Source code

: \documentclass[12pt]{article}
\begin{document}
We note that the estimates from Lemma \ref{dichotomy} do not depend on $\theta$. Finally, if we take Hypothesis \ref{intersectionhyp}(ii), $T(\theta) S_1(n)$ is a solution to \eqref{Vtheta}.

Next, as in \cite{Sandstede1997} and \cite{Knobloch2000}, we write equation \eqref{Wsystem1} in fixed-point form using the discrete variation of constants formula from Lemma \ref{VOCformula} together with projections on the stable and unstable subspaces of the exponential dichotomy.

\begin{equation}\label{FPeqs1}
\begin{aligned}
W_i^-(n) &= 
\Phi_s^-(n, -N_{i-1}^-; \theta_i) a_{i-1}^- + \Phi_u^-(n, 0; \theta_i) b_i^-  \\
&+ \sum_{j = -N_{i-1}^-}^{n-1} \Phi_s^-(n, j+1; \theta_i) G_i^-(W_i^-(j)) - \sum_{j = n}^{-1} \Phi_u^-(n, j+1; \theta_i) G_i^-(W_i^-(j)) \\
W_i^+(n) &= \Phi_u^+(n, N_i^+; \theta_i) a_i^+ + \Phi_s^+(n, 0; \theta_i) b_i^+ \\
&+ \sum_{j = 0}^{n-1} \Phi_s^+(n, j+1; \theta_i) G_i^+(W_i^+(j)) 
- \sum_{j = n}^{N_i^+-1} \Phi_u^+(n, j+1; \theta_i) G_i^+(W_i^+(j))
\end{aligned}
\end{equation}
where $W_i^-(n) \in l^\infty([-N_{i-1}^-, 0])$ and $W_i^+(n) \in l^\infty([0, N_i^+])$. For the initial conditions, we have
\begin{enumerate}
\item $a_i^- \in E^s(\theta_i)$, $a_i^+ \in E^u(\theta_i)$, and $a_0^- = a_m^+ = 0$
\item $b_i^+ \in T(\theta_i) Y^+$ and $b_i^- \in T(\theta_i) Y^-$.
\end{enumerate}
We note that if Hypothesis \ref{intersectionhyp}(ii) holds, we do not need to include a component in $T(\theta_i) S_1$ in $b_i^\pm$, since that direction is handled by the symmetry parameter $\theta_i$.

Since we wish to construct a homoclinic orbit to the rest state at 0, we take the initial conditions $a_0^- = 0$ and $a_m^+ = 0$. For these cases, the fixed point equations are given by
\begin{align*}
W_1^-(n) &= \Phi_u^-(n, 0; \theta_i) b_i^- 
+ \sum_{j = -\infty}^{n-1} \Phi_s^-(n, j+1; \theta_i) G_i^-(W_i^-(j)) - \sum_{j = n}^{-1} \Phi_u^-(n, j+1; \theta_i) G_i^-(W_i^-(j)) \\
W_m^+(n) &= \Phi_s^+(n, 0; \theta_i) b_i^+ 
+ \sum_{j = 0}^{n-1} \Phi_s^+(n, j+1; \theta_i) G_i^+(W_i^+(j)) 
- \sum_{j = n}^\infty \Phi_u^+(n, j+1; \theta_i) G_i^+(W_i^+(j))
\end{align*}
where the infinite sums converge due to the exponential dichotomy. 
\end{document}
☆ ☆ ☆ ☆ ☆ ☆ ☆
[Assignment] A faithful retyping of every entry above is the task.

[Solution for this task]
Source code

: \documentclass[12pt]{article}
\begin{document}
We note that the estimates from Lemma \ref{dichotomy} do not depend on $\theta$. Finally, if we take Hypothesis \ref{intersectionhyp}(ii), $T(\theta) S_1(n)$ is a solution to \eqref{Vtheta}.

Next, as in \cite{Sandstede1997} and \cite{Knobloch2000}, we write equation \eqref{Wsystem1} in fixed-point form using the discrete variation of constants formula from Lemma \ref{VOCformula} together with projections on the stable and unstable subspaces of the exponential dichotomy.

\begin{equation}\label{FPeqs1}
\begin{aligned}
W_i^-(n) &= 
\Phi_s^-(n, -N_{i-1}^-; \theta_i) a_{i-1}^- + \Phi_u^-(n, 0; \theta_i) b_i^-  \\
&+ \sum_{j = -N_{i-1}^-}^{n-1} \Phi_s^-(n, j+1; \theta_i) G_i^-(W_i^-(j)) - \sum_{j = n}^{-1} \Phi_u^-(n, j+1; \theta_i) G_i^-(W_i^-(j)) \\
W_i^+(n) &= \Phi_u^+(n, N_i^+; \theta_i) a_i^+ + \Phi_s^+(n, 0; \theta_i) b_i^+ \\
&+ \sum_{j = 0}^{n-1} \Phi_s^+(n, j+1; \theta_i) G_i^+(W_i^+(j)) 
- \sum_{j = n}^{N_i^+-1} \Phi_u^+(n, j+1; \theta_i) G_i^+(W_i^+(j))
\end{aligned}
\end{equation}
where $W_i^-(n) \in l^\infty([-N_{i-1}^-, 0])$ and $W_i^+(n) \in l^\infty([0, N_i^+])$. For the initial conditions, we have
\begin{enumerate}
\item $a_i^- \in E^s(\theta_i)$, $a_i^+ \in E^u(\theta_i)$, and $a_0^- = a_m^+ = 0$
\item $b_i^+ \in T(\theta_i) Y^+$ and $b_i^- \in T(\theta_i) Y^-$.
\end{enumerate}
We note that if Hypothesis \ref{intersectionhyp}(ii) holds, we do not need to include a component in $T(\theta_i) S_1$ in $b_i^\pm$, since that direction is handled by the symmetry parameter $\theta_i$.

Since we wish to construct a homoclinic orbit to the rest state at 0, we take the initial conditions $a_0^- = 0$ and $a_m^+ = 0$. For these cases, the fixed point equations are given by
\begin{align*}
W_1^-(n) &= \Phi_u^-(n, 0; \theta_i) b_i^- 
+ \sum_{j = -\infty}^{n-1} \Phi_s^-(n, j+1; \theta_i) G_i^-(W_i^-(j)) - \sum_{j = n}^{-1} \Phi_u^-(n, j+1; \theta_i) G_i^-(W_i^-(j)) \\
W_m^+(n) &= \Phi_s^+(n, 0; \theta_i) b_i^+ 
+ \sum_{j = 0}^{n-1} \Phi_s^+(n, j+1; \theta_i) G_i^+(W_i^+(j)) 
- \sum_{j = n}^\infty \Phi_u^+(n, j+1; \theta_i) G_i^+(W_i^+(j))
\end{align*}
where the infinite sums converge due to the exponential dichotomy. 
\end{document}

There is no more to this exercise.